**WHAT TO PRODUCE:**
A single number is the whole answer: the count of lines in the records where "Figura" occurs.

[Records from a collection]
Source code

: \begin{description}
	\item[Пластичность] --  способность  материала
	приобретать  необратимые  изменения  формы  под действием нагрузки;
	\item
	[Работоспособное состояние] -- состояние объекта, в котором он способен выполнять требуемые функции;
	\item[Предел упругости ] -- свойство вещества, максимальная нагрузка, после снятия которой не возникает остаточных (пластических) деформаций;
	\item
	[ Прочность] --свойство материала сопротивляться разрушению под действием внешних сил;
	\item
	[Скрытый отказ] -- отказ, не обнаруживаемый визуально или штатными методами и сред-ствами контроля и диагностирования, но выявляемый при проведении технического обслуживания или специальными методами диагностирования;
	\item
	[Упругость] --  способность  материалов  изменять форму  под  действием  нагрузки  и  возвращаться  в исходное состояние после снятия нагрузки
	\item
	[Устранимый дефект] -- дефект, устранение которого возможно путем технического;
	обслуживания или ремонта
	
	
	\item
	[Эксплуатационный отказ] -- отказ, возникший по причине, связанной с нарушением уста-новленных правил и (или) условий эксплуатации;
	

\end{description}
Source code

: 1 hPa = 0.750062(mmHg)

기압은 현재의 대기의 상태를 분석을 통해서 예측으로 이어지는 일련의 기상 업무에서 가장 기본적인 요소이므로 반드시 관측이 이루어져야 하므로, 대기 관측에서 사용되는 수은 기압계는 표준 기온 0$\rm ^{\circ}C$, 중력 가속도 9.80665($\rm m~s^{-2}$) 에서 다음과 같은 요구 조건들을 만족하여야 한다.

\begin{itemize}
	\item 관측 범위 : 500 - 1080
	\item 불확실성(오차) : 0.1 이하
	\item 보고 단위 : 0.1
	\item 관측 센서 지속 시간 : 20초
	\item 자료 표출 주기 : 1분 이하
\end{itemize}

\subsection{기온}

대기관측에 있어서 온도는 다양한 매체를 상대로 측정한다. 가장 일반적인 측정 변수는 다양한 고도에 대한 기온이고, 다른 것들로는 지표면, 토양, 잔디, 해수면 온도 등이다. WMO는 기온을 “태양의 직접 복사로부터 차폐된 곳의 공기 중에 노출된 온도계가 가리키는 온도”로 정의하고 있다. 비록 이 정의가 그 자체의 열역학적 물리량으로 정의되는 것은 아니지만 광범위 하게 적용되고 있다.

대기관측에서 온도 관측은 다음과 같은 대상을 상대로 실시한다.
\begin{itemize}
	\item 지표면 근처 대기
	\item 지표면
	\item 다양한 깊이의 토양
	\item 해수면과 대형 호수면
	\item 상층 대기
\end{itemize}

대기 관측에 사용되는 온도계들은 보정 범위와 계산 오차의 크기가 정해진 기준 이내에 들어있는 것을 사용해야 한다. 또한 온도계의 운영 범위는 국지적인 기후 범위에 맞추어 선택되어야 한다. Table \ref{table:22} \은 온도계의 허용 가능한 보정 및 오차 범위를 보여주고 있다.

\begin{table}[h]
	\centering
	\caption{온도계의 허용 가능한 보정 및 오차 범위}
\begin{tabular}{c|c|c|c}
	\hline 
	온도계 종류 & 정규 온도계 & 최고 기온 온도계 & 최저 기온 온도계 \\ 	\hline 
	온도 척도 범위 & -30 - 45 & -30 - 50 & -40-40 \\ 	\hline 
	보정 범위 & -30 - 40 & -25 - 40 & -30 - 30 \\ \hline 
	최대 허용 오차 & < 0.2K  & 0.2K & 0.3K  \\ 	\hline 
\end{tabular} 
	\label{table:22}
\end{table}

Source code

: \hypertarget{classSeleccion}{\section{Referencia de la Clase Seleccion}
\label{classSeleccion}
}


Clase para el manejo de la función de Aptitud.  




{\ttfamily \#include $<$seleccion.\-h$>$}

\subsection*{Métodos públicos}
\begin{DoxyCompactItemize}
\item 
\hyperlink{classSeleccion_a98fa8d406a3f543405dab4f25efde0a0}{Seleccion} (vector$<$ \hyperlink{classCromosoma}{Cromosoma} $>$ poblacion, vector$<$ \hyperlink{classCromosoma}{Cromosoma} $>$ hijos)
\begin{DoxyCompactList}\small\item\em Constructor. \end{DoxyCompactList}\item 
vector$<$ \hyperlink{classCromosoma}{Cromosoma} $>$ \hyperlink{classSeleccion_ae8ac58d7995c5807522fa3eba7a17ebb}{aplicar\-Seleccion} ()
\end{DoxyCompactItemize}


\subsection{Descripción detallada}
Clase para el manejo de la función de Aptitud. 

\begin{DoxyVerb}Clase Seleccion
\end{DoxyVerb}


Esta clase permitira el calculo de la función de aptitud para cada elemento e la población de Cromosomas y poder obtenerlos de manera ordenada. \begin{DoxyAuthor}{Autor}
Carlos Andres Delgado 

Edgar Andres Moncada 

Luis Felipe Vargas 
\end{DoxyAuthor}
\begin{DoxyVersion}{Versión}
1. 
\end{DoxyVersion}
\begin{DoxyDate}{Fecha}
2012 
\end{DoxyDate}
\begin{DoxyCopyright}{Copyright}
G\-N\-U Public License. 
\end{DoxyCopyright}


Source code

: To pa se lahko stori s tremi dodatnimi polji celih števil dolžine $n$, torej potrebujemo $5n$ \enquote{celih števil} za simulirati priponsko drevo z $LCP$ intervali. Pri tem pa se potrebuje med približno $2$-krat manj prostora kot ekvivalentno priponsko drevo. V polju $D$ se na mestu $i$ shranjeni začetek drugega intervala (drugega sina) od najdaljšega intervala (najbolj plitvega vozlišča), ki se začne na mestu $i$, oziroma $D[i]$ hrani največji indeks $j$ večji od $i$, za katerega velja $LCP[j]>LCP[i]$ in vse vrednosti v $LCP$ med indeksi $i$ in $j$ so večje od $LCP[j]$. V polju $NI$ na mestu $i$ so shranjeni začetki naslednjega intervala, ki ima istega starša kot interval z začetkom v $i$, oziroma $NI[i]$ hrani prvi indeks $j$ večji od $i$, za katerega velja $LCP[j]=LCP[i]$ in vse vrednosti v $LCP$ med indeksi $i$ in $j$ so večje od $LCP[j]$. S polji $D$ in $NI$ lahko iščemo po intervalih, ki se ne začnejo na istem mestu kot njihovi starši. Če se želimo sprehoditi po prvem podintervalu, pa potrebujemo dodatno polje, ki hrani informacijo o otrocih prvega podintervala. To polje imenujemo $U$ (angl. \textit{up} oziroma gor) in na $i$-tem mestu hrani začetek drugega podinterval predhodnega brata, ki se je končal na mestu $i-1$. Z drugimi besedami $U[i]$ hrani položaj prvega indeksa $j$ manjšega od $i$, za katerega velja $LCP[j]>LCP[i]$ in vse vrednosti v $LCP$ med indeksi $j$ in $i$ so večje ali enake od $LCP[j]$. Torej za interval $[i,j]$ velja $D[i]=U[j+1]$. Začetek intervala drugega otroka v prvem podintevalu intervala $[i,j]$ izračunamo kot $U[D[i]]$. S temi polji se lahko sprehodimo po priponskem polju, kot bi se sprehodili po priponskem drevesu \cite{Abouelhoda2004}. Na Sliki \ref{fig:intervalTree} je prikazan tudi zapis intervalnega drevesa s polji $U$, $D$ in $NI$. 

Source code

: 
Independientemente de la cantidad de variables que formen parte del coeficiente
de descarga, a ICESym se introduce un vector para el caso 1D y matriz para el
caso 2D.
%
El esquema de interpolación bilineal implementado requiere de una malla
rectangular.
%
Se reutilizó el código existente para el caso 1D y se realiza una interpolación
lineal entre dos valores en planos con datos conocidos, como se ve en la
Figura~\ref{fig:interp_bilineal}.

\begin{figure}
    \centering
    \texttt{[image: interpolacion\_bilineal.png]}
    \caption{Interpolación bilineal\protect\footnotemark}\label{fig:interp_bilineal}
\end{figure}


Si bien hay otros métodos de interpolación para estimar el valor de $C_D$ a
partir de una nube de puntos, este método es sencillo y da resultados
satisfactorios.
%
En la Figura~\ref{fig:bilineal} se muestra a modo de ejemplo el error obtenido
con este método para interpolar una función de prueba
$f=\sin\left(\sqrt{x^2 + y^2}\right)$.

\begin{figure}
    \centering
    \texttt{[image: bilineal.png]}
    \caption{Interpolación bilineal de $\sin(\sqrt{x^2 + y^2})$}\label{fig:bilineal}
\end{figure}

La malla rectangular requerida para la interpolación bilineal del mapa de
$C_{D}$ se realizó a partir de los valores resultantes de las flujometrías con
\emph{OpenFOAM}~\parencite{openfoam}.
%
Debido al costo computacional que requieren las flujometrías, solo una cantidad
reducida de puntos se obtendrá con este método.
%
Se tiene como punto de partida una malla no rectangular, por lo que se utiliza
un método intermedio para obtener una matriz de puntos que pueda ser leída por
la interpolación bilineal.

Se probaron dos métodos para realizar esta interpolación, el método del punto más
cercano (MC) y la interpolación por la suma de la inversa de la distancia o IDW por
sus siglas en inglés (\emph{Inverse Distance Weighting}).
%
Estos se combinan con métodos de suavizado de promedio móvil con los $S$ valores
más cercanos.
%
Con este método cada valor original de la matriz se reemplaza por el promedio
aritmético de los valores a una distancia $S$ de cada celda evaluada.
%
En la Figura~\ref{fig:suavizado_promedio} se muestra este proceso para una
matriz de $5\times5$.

**SOLUTION TO THIS TASK:**
3